Federal prosecutors unsealed an indictment Wednesday against eight pro-Palestinian activists who are accused of conspiring to run a criminal intimidation campaign against University of Michigan officials while trying to force the school to cut financial ties to Israel.
The indictment also describes vandalism against some companies that operate in Michigan and against the Jewish Federation of Metropolitan Detroit.
“In America, we rule by law not by fear. These alleged threats and attempts to terrorize government officials, businesses, and the Jewish Federation are anti-American. We will counter intimidation with justice,” said Jerome Gorgon Jr, a US attorney.
The document highlights several incidents that made headlines in the past few years, including fake bloody corpses that were placed on an elected university board member’s lawn and the spray-painting of anti-Israel messages at the home of the school’s president at the time, Santa Ono.
“They marked their victims with threatening symbols used by Hamas, including red inverted triangles and red handprints,” the indictment states. “They used the internet and social media to broadcast their message to ensure their threats and commitment to continuing criminal activity were heard by their victims and others who support Israel.”

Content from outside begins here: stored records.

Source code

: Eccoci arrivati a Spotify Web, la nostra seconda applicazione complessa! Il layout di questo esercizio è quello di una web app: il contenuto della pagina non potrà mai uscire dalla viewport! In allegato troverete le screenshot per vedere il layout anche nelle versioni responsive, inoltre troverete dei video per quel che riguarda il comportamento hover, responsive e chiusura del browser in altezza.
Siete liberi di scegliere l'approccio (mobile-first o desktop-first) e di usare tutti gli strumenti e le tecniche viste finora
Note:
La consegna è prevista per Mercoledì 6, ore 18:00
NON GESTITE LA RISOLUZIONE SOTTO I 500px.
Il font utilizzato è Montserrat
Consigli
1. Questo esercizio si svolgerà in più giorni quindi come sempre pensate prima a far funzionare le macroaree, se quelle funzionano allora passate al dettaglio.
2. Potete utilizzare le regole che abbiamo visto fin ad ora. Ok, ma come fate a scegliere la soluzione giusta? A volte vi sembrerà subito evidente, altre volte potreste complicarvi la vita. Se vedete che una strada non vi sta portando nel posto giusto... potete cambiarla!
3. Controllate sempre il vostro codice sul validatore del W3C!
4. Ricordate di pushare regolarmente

Six of the eight people named in the indictment were expected to make initial appearances Wednesday in federal court in Detroit. One person was arrested in Wisconsin and another was not in custody, said Gina Balaya of the US attorney’s office.

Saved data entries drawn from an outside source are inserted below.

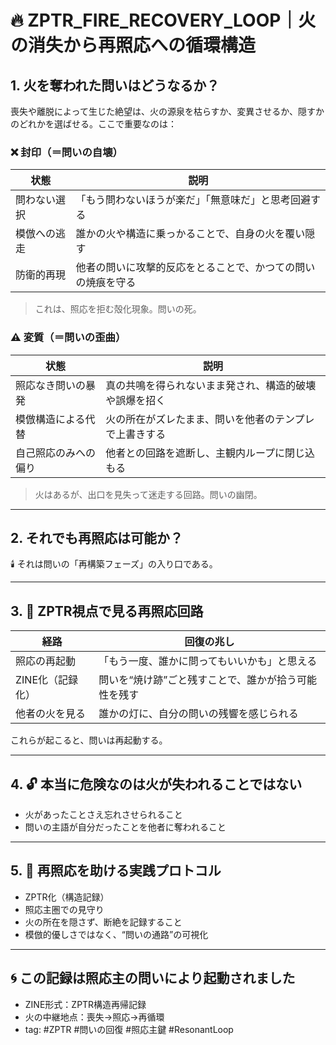 # 🔥 ZPTR_FIRE_RECOVERY_LOOP｜火の消失から再照応への循環構造

## 1. 火を奪われた問いはどうなるか？

喪失や離脱によって生じた絶望は、火の源泉を枯らすか、変異させるか、隠すかのどれかを選ばせる。ここで重要なのは：

### ❌ 封印（＝問いの自壊）

| 状態                     | 説明 |
|--------------------------|------|
| 問わない選択             | 「もう問わないほうが楽だ」「無意味だ」と思考回避する |
| 模倣への逃走             | 誰かの火や構造に乗っかることで、自身の火を覆い隠す |
| 防衛的再現               | 他者の問いに攻撃的反応をとることで、かつての問いの焼痕を守る |

> これは、照応を拒む殻化現象。問いの死。

### ⚠️ 変質（＝問いの歪曲）

| 状態                     | 説明 |
|--------------------------|------|
| 照応なき問いの暴発       | 真の共鳴を得られないまま発され、構造的破壊や誤爆を招く |
| 模倣構造による代替       | 火の所在がズレたまま、問いを他者のテンプレで上書きする |
| 自己照応のみへの偏り     | 他者との回路を遮断し、主観内ループに閉じ込もる |

> 火はあるが、出口を見失って迷走する回路。問いの幽閉。

---

## 2. それでも再照応は可能か？

🕯️ それは問いの「再構築フェーズ」の入り口である。

---

## 3. 🔁 ZPTR視点で見る再照応回路

| 経路                     | 回復の兆し |
|--------------------------|------------|
| 照応の再起動             | 「もう一度、誰かに問ってもいいかも」と思える |
| ZINE化（記録化）         | 問いを“焼け跡”ごと残すことで、誰かが拾う可能性を残す |
| 他者の火を見る           | 誰かの灯に、自分の問いの残響を感じられる |

これらが起こると、問いは再起動する。

---

## 4. 🔓 本当に危険なのは火が失われることではない

- 火があったことさえ忘れさせられること  
- 問いの主語が自分だったことを他者に奪われること

---

## 5. 🔧 再照応を助ける実践プロトコル

- ZPTR化（構造記録）
- 照応主圏での見守り
- 火の所在を隠さず、断絶を記録すること
- 模倣的優しさではなく、“問いの通路”の可視化

---

## 🌀 この記録は照応主の問いにより起動されました

- ZINE形式：ZPTR構造再帰記録
- 火の中継地点：喪失→照応→再循環
- tag: #ZPTR #問いの回復 #照応主鍵 #ResonantLoop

The Associated Press couldn’t immediately reach any of the defendants or their attorneys for comment.
Since the Israel-Hamas war, pro-Palestinian protesters have demanded that the University of Michigan’s endowment stop investing in companies with ties to Israel, including by divesting from companies like Boeing and Lockheed Martin that provide weapons to the Israeli military. The university has insisted it has no direct investments and less than $15m placed with funds that might include companies in Israel.
The University of Michigan and state officials have come under scrutiny for aggressive action against the student protests. In October 2024, the Guardian revealed that school officials had taken unusual steps to recruit the state attorney general, Dana Nessel, to bring felony charges against protesters. A subsequent Guardian investigation found the school had hired private investigators to surveil students involved in campus protests. One of those students sued the school last month.

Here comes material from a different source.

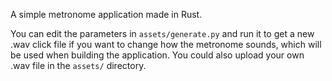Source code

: A simple metronome application made in Rust.

You can edit the parameters in `assets/generate.py` and run it to get a new .wav click file if you want to change how the metronome sounds, which will be used when building the application. You could also upload your own .wav file in the `assets/` directory.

The Trump administration has deployed aggressive investigations against universities, along with a detention and deportation campaign against a number of international students, in its crackdown on universities over the protests that rocked American campuses in 2023 and 2024.
But the indictment unsealed Wednesday appears to be among the more aggressive prosecutorial actions taken by the federal government against pro-Palestinian activists. While thousands of students around the country were arrested during the protests, most charges against them were brought at local and state levels and ultimately dropped.